Digital Marketing

Pirate Metrics (AARRR)

Vito Atmo
Vito Atmo·1 Juni 2026·6 kali dibaca·2 min baca

TL;DR: Pirate Metrics atau AARRR adalah kerangka growth karya Dave McClure yang terdiri dari 5 tahap: Acquisition, Activation, Retention, Referral, Revenue. Setiap tahap punya metrik kunci sendiri sehingga marketer bisa lokalisasi masalah funnel dengan cepat.

Apa itu Pirate Metrics?

Pirate Metrics atau AARRR diperkenalkan Dave McClure pada 2007 sebagai kerangka untuk fokus pada metrik yang benar-benar mendorong growth. Disebut "pirate" karena akronimnya terdengar seperti seruan bajak laut. Kerangka ini melengkapi funnel marketing TOFU MOFU BOFU dengan dimensi retensi dan referral.

Lima Tahap AARRR

TahapMetrik KunciPertanyaan
AcquisitionTraffic, CACDari mana mereka datang?
ActivationActivation rate, time-to-valueApakah first experience memuaskan?
RetentionDAU/MAU, churn rateMereka balik lagi?
ReferralK-factor, NPSMereka ajak teman?
RevenueARPU, LTVBerapa kita dapat per user?
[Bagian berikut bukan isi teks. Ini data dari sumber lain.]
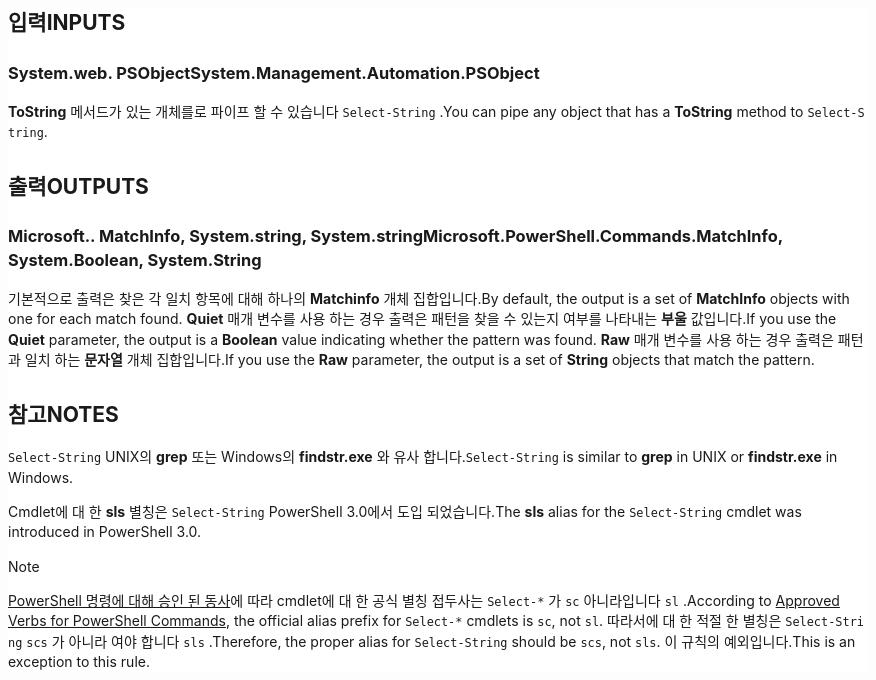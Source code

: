 ## <span data-ttu-id="e8487-342">입력</span><span class="sxs-lookup"><span data-stu-id="e8487-342">INPUTS</span></span>

### <span data-ttu-id="e8487-343">System.web. PSObject</span><span class="sxs-lookup"><span data-stu-id="e8487-343">System.Management.Automation.PSObject</span></span>

<span data-ttu-id="e8487-344">**ToString** 메서드가 있는 개체를로 파이프 할 수 있습니다 `Select-String` .</span><span class="sxs-lookup"><span data-stu-id="e8487-344">You can pipe any object that has a **ToString** method to `Select-String`.</span></span>

## <span data-ttu-id="e8487-345">출력</span><span class="sxs-lookup"><span data-stu-id="e8487-345">OUTPUTS</span></span>

### <span data-ttu-id="e8487-346">Microsoft.. MatchInfo, System.string, System.string</span><span class="sxs-lookup"><span data-stu-id="e8487-346">Microsoft.PowerShell.Commands.MatchInfo, System.Boolean, System.String</span></span>

<span data-ttu-id="e8487-347">기본적으로 출력은 찾은 각 일치 항목에 대해 하나의 **Matchinfo** 개체 집합입니다.</span><span class="sxs-lookup"><span data-stu-id="e8487-347">By default, the output is a set of **MatchInfo** objects with one for each match found.</span></span> <span data-ttu-id="e8487-348">**Quiet** 매개 변수를 사용 하는 경우 출력은 패턴을 찾을 수 있는지 여부를 나타내는 **부울** 값입니다.</span><span class="sxs-lookup"><span data-stu-id="e8487-348">If you use the **Quiet** parameter, the output is a **Boolean** value indicating whether the pattern was found.</span></span>
<span data-ttu-id="e8487-349">**Raw** 매개 변수를 사용 하는 경우 출력은 패턴과 일치 하는 **문자열** 개체 집합입니다.</span><span class="sxs-lookup"><span data-stu-id="e8487-349">If you use the **Raw** parameter, the output is a set of **String** objects that match the pattern.</span></span>

## <span data-ttu-id="e8487-350">참고</span><span class="sxs-lookup"><span data-stu-id="e8487-350">NOTES</span></span>

<span data-ttu-id="e8487-351">`Select-String` UNIX의 **grep** 또는 Windows의 **findstr.exe** 와 유사 합니다.</span><span class="sxs-lookup"><span data-stu-id="e8487-351">`Select-String` is similar to **grep** in UNIX or **findstr.exe** in Windows.</span></span>

<span data-ttu-id="e8487-352">Cmdlet에 대 한 **sls** 별칭은 `Select-String` PowerShell 3.0에서 도입 되었습니다.</span><span class="sxs-lookup"><span data-stu-id="e8487-352">The **sls** alias for the `Select-String` cmdlet was introduced in PowerShell 3.0.</span></span>

> [!NOTE]
> <span data-ttu-id="e8487-353">[PowerShell 명령에 대해 승인 된 동사](/powershell/scripting/developer/cmdlet/approved-verbs-for-windows-powershell-commands)에 따라 cmdlet에 대 한 공식 별칭 접두사는 `Select-*` 가 `sc` 아니라입니다 `sl` .</span><span class="sxs-lookup"><span data-stu-id="e8487-353">According to [Approved Verbs for PowerShell Commands](/powershell/scripting/developer/cmdlet/approved-verbs-for-windows-powershell-commands), the official alias prefix for `Select-*` cmdlets is `sc`, not `sl`.</span></span> <span data-ttu-id="e8487-354">따라서에 대 한 적절 한 별칭은 `Select-String` `scs` 가 아니라 여야 합니다 `sls` .</span><span class="sxs-lookup"><span data-stu-id="e8487-354">Therefore, the proper alias for `Select-String` should be `scs`, not `sls`.</span></span> <span data-ttu-id="e8487-355">이 규칙의 예외입니다.</span><span class="sxs-lookup"><span data-stu-id="e8487-355">This is an exception to this rule.</span></span>
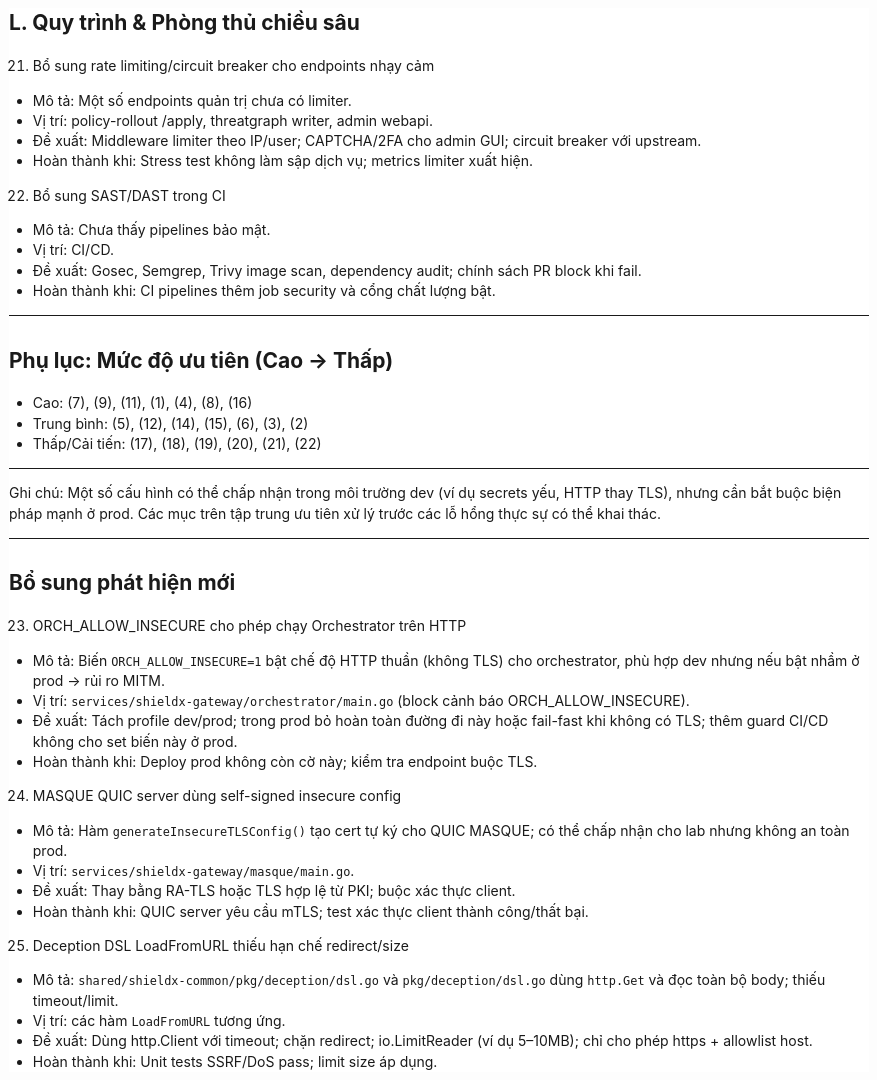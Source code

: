 
## L. Quy trình & Phòng thủ chiều sâu

21) Bổ sung rate limiting/circuit breaker cho endpoints nhạy cảm
- Mô tả: Một số endpoints quản trị chưa có limiter.
- Vị trí: policy-rollout /apply, threatgraph writer, admin webapi.
- Đề xuất: Middleware limiter theo IP/user; CAPTCHA/2FA cho admin GUI; circuit breaker với upstream.
- Hoàn thành khi: Stress test không làm sập dịch vụ; metrics limiter xuất hiện.

22) Bổ sung SAST/DAST trong CI
- Mô tả: Chưa thấy pipelines bảo mật.
- Vị trí: CI/CD.
- Đề xuất: Gosec, Semgrep, Trivy image scan, dependency audit; chính sách PR block khi fail.
- Hoàn thành khi: CI pipelines thêm job security và cổng chất lượng bật.

---

## Phụ lục: Mức độ ưu tiên (Cao → Thấp)
- Cao: (7), (9), (11), (1), (4), (8), (16)
- Trung bình: (5), (12), (14), (15), (6), (3), (2)
- Thấp/Cải tiến: (17), (18), (19), (20), (21), (22)

---

Ghi chú: Một số cấu hình có thể chấp nhận trong môi trường dev (ví dụ secrets yếu, HTTP thay TLS), nhưng cần bắt buộc biện pháp mạnh ở prod. Các mục trên tập trung ưu tiên xử lý trước các lỗ hổng thực sự có thể khai thác.

---

## Bổ sung phát hiện mới

23) ORCH_ALLOW_INSECURE cho phép chạy Orchestrator trên HTTP
- Mô tả: Biến `ORCH_ALLOW_INSECURE=1` bật chế độ HTTP thuần (không TLS) cho orchestrator, phù hợp dev nhưng nếu bật nhầm ở prod → rủi ro MITM.
- Vị trí: `services/shieldx-gateway/orchestrator/main.go` (block cảnh báo ORCH_ALLOW_INSECURE).
- Đề xuất: Tách profile dev/prod; trong prod bỏ hoàn toàn đường đi này hoặc fail-fast khi không có TLS; thêm guard CI/CD không cho set biến này ở prod.
- Hoàn thành khi: Deploy prod không còn cờ này; kiểm tra endpoint buộc TLS.

24) MASQUE QUIC server dùng self-signed insecure config
- Mô tả: Hàm `generateInsecureTLSConfig()` tạo cert tự ký cho QUIC MASQUE; có thể chấp nhận cho lab nhưng không an toàn prod.
- Vị trí: `services/shieldx-gateway/masque/main.go`.
- Đề xuất: Thay bằng RA-TLS hoặc TLS hợp lệ từ PKI; buộc xác thực client.
- Hoàn thành khi: QUIC server yêu cầu mTLS; test xác thực client thành công/thất bại.

25) Deception DSL LoadFromURL thiếu hạn chế redirect/size
- Mô tả: `shared/shieldx-common/pkg/deception/dsl.go` và `pkg/deception/dsl.go` dùng `http.Get` và đọc toàn bộ body; thiếu timeout/limit.
- Vị trí: các hàm `LoadFromURL` tương ứng.
- Đề xuất: Dùng http.Client với timeout; chặn redirect; io.LimitReader (ví dụ 5–10MB); chỉ cho phép https + allowlist host.
- Hoàn thành khi: Unit tests SSRF/DoS pass; limit size áp dụng.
Tahap Activation sering jadi titik bocor terbesar; produk dengan onboarding lemah kehilangan 40 sampai 60 persen user di hari pertama.

Kenapa Penting?

Marketer Indonesia yang membangun SaaS atau produk digital sering hanya fokus ke Acquisition. Padahal Retention dan Revenue jauh lebih murah untuk digerakkan. Vito Atmo melihat dalam proyek Atmo LMS bahwa fokus ke Activation dan Retention memberi return lebih besar dibanding menambah budget iklan baru.

Pertanyaan Umum

Apa beda Pirate Metrics dan AARRR?

Sama. AARRR adalah akronimnya, Pirate Metrics adalah julukannya.

Apakah kerangka ini cocok untuk UMKM non-tech?

Ya, dengan adaptasi. Tahap Activation untuk UMKM jasa misalnya adalah selesainya konsultasi pertama. Prinsipnya tetap: jangan hanya hitung trafik.